堀井氏:確かにそのままだと揃わないです。そこに関しては、エミュレーターの常として、クロック計算しつつ、そのクロックから溢れたら処理が落ちるということをやらせるわけですが、それをC2ボードのエミュレーションに同じくやっています。ここはもう計算でなんとか揃えていくしかないところですね。

――なるほど、ハードの違いをエミュレーションへの計算で整えて感覚を同じにしていく、と。操作周りの割り込みをきちんと入れたりといった部分も整えていかないといけないのだろうなと思うのですが、それらはアーケード版の「ぷよぷよ通」とメガドライブ版の「ぷよぷよ通」を移植するだと、どちらが厳しくなるのでしょうか?

堀井氏:どうだろう?どっちがどっちとも言えないですけど……、どっちもかなりきつかった感じですけどね。アーケード版を移植するということで言うと、特に音周りは再現度に関して最後まで揉めていましたね。

――揉めていたんですか……。

堀井氏:結局PCMの音が。これは“正しい音なのか”という議論なんですけど。最後まで揉めました。
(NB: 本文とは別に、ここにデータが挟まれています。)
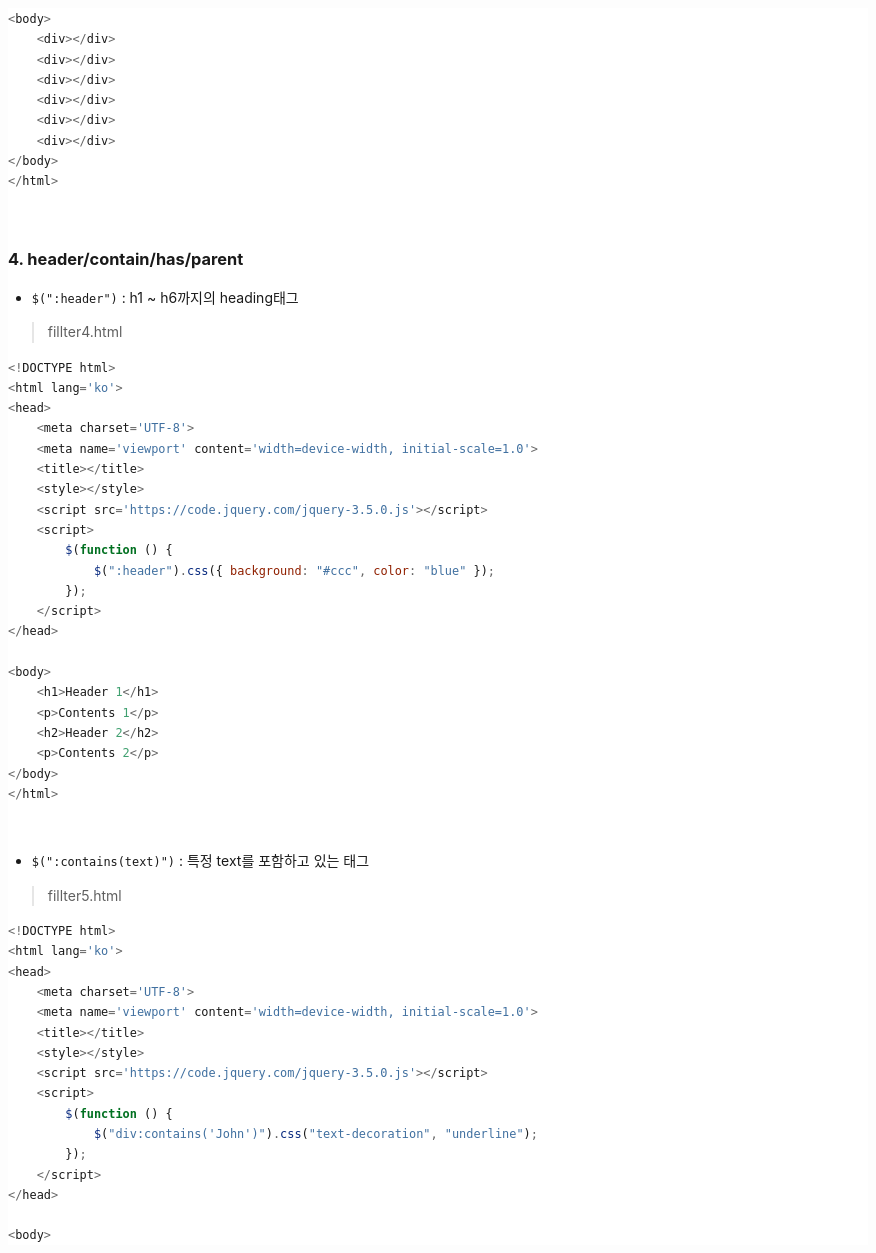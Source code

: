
 ```javascript
<body>
    <div></div>
    <div></div>
    <div></div>
    <div></div>
    <div></div>
    <div></div>
</body>
</html>
```

<br />

### 4. header/contain/has/parent

- `$(":header")` : h1 ~ h6까지의 heading태그

> fillter4.html

```javascript
<!DOCTYPE html>
<html lang='ko'>
<head>
    <meta charset='UTF-8'>
    <meta name='viewport' content='width=device-width, initial-scale=1.0'>
    <title></title>
    <style></style>
    <script src='https://code.jquery.com/jquery-3.5.0.js'></script>
    <script>
        $(function () {
            $(":header").css({ background: "#ccc", color: "blue" });
        });
    </script>
</head>

<body>
    <h1>Header 1</h1>
    <p>Contents 1</p>
    <h2>Header 2</h2>
    <p>Contents 2</p>
</body>
</html>
```

<br />

- `$(":contains(text)")` : 특정 text를 포함하고 있는 태그

> fillter5.html

```javascript
<!DOCTYPE html>
<html lang='ko'>
<head>
    <meta charset='UTF-8'>
    <meta name='viewport' content='width=device-width, initial-scale=1.0'>
    <title></title>
    <style></style>
    <script src='https://code.jquery.com/jquery-3.5.0.js'></script>
    <script>
        $(function () {
            $("div:contains('John')").css("text-decoration", "underline");
        });
    </script>
</head>

<body>
```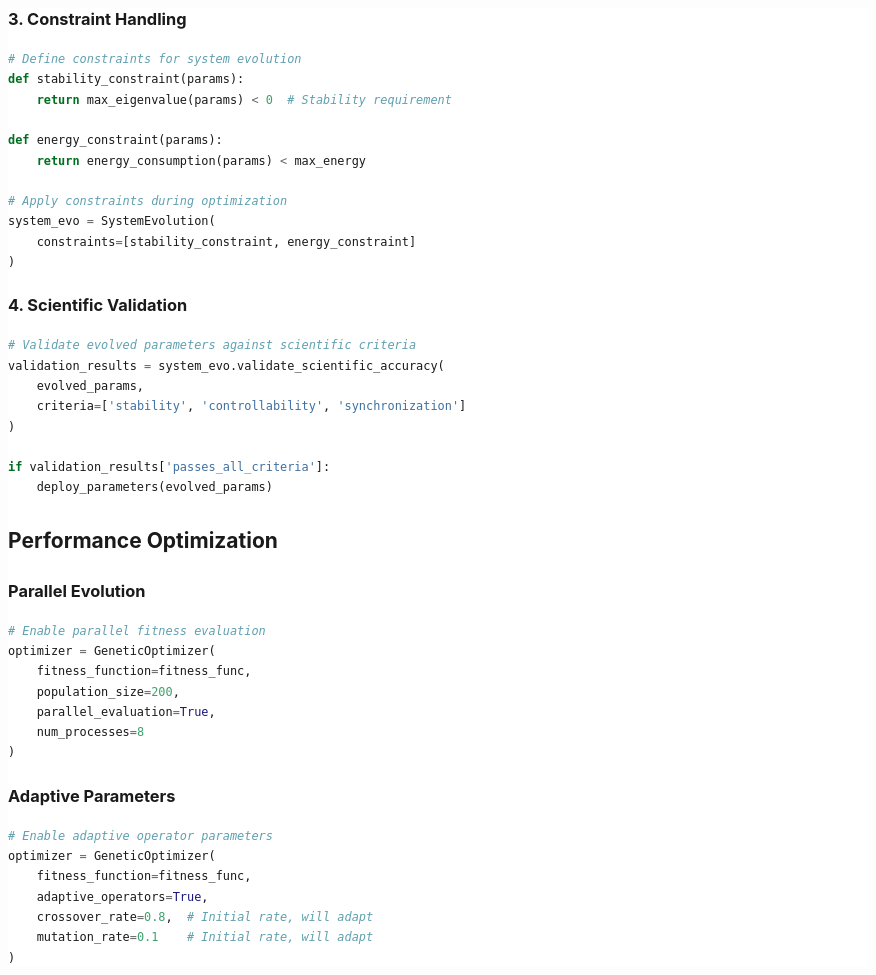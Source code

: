 ### 3. Constraint Handling

```python
# Define constraints for system evolution
def stability_constraint(params):
    return max_eigenvalue(params) < 0  # Stability requirement

def energy_constraint(params):
    return energy_consumption(params) < max_energy

# Apply constraints during optimization
system_evo = SystemEvolution(
    constraints=[stability_constraint, energy_constraint]
)
```

### 4. Scientific Validation

```python
# Validate evolved parameters against scientific criteria
validation_results = system_evo.validate_scientific_accuracy(
    evolved_params,
    criteria=['stability', 'controllability', 'synchronization']
)

if validation_results['passes_all_criteria']:
    deploy_parameters(evolved_params)
```

## Performance Optimization

### Parallel Evolution

```python
# Enable parallel fitness evaluation
optimizer = GeneticOptimizer(
    fitness_function=fitness_func,
    population_size=200,
    parallel_evaluation=True,
    num_processes=8
)
```

### Adaptive Parameters

```python
# Enable adaptive operator parameters
optimizer = GeneticOptimizer(
    fitness_function=fitness_func,
    adaptive_operators=True,
    crossover_rate=0.8,  # Initial rate, will adapt
    mutation_rate=0.1    # Initial rate, will adapt
)
```
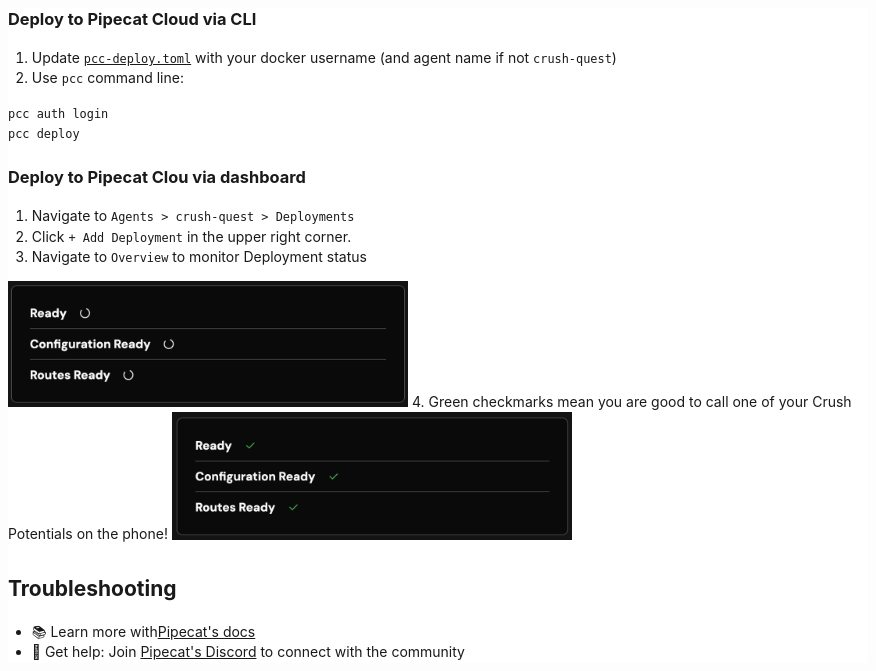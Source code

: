 ### Deploy to Pipecat Cloud via CLI
1. Update [`pcc-deploy.toml`](pcc_bot/pcc-deploy.toml) with your docker username (and agent name if not `crush-quest`)
2. Use `pcc` command line:
```sh
pcc auth login
pcc deploy
```

### Deploy to  Pipecat Clou via dashboard
1. Navigate to `Agents > crush-quest > Deployments`
2. Click `+ Add Deployment` in the upper right corner.
3. Navigate to `Overview` to monitor Deployment status
<img alt="green-checkmarks" width="400px" height="auto" src="readme_img/configwait.png">
4. Green checkmarks mean you are good to call one of your Crush Potentials on the phone!
<img alt="green-checkmarks" width="400px" height="auto" src="readme_img/configready.png">

## Troubleshooting
- 📚 Learn more with[Pipecat's docs](https://docs.pipecat.ai/)
- 💬 Get help: Join [Pipecat's Discord](https://discord.gg/pipecat) to connect with the community
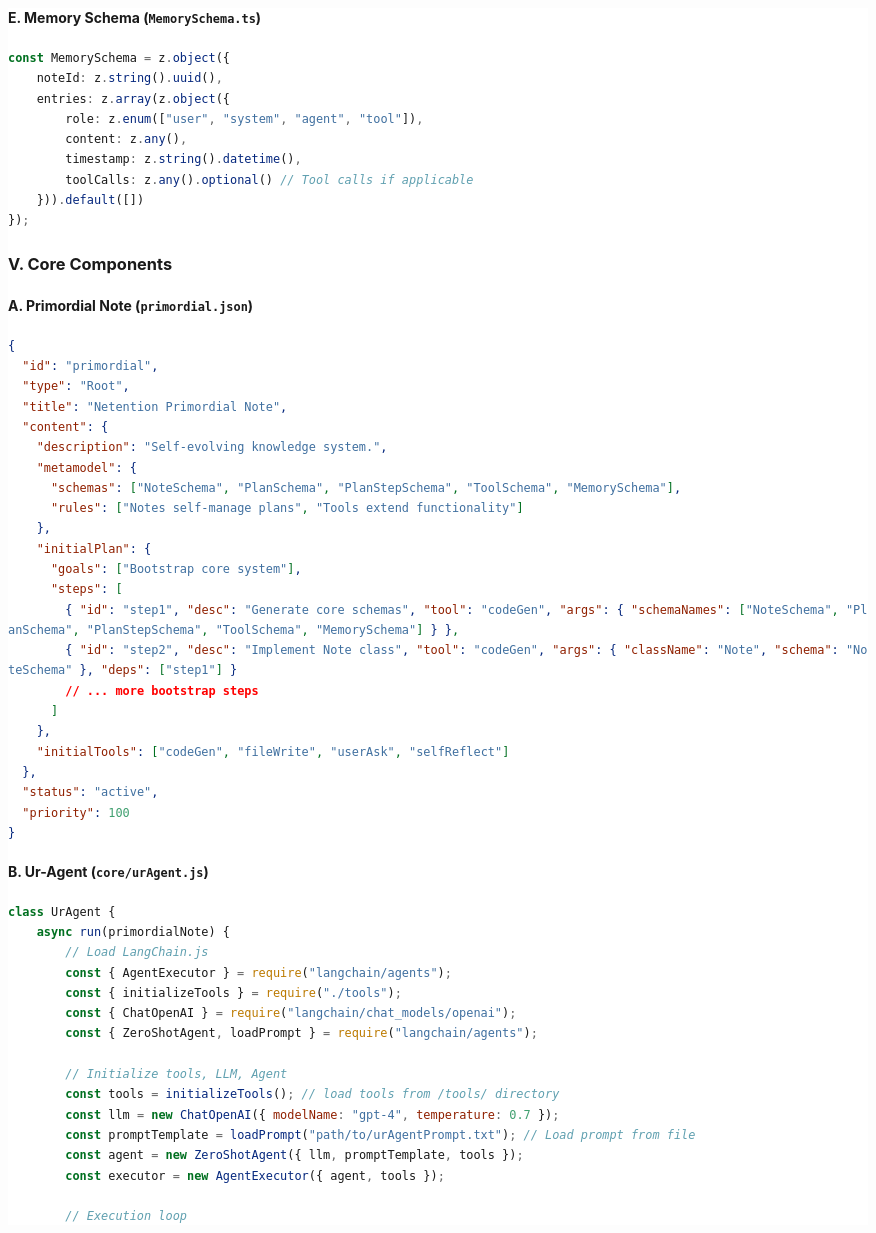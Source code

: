 #### E. Memory Schema (`MemorySchema.ts`)

```typescript
const MemorySchema = z.object({
    noteId: z.string().uuid(),
    entries: z.array(z.object({
        role: z.enum(["user", "system", "agent", "tool"]),
        content: z.any(),
        timestamp: z.string().datetime(),
        toolCalls: z.any().optional() // Tool calls if applicable
    })).default([])
});
```

### V. Core Components

#### A. Primordial Note (`primordial.json`)

```json
{
  "id": "primordial",
  "type": "Root",
  "title": "Netention Primordial Note",
  "content": {
    "description": "Self-evolving knowledge system.",
    "metamodel": {
      "schemas": ["NoteSchema", "PlanSchema", "PlanStepSchema", "ToolSchema", "MemorySchema"],
      "rules": ["Notes self-manage plans", "Tools extend functionality"]
    },
    "initialPlan": {
      "goals": ["Bootstrap core system"],
      "steps": [
        { "id": "step1", "desc": "Generate core schemas", "tool": "codeGen", "args": { "schemaNames": ["NoteSchema", "PlanSchema", "PlanStepSchema", "ToolSchema", "MemorySchema"] } },
        { "id": "step2", "desc": "Implement Note class", "tool": "codeGen", "args": { "className": "Note", "schema": "NoteSchema" }, "deps": ["step1"] }
        // ... more bootstrap steps
      ]
    },
    "initialTools": ["codeGen", "fileWrite", "userAsk", "selfReflect"]
  },
  "status": "active",
  "priority": 100
}
```

#### B. Ur-Agent (`core/urAgent.js`)

```javascript
class UrAgent {
    async run(primordialNote) {
        // Load LangChain.js
        const { AgentExecutor } = require("langchain/agents");
        const { initializeTools } = require("./tools");
        const { ChatOpenAI } = require("langchain/chat_models/openai");
        const { ZeroShotAgent, loadPrompt } = require("langchain/agents");

        // Initialize tools, LLM, Agent
        const tools = initializeTools(); // load tools from /tools/ directory
        const llm = new ChatOpenAI({ modelName: "gpt-4", temperature: 0.7 });
        const promptTemplate = loadPrompt("path/to/urAgentPrompt.txt"); // Load prompt from file
        const agent = new ZeroShotAgent({ llm, promptTemplate, tools });
        const executor = new AgentExecutor({ agent, tools });

        // Execution loop
```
奥成氏:そこは基板とにらめっこするしかないですから。

堀井氏:基板とにらめっこしつつ、並木さんが理詰めで納得行くまで追求していました。ここは並木さんに解説頂いた方がいいかもしれませんね。

【チーフサウンドクリエイター並木学氏よりコメント頂きました】

――「ぷよぷよ通」で初のC2ボードを再現するということになり、PCM周りを含め、サウンドスタッフの方々は再現性にご苦労があったとお伺いしました。インタビュー中ではPCMの音について「正しい音なのか」と論議になったというお話も出ています。具体的に苦心された点を教えてください。

並木氏:アーケード版「ぷよぷよ通』ということで、メガドライブ版にはないADPCM音源による音声出力の再現が必要でした。おもにキャラクターボイスによるおしゃべりのパートですね。で、それらのボイス素材について実は、僕が入社した2012年よりも前にすでに基板録音されておりまして、その音質はというと非常にクリアなものでした。

 でも、今作開発のために用意された目の前のアーケード基板から聴こえる音声は、もっとノイズ混じりでとてもそんなにクリアな音質ではなかったのです。で、「一体どっちが本物の音なんだ?」という話に(笑)。

 そこで詳しく調べたところ、詳細は省きますが結論としては「どちらも本物の音」でした。クリアな素材の方はというと、それもそのはず。基板上のADPCM音源ICのピンから直接、出力信号をひっぱる工作をほどこして録音されたという、混じりっけなしの逸品ボイスだったのです!ええ、「弊社のサウンドへのこだわりは、自分の入社よりも前からとっくに凄かった!」という事実を目の当たりにしてひとり社屋の隅でこっそり男泣き。エムツーすごいわ……(自社自賛)。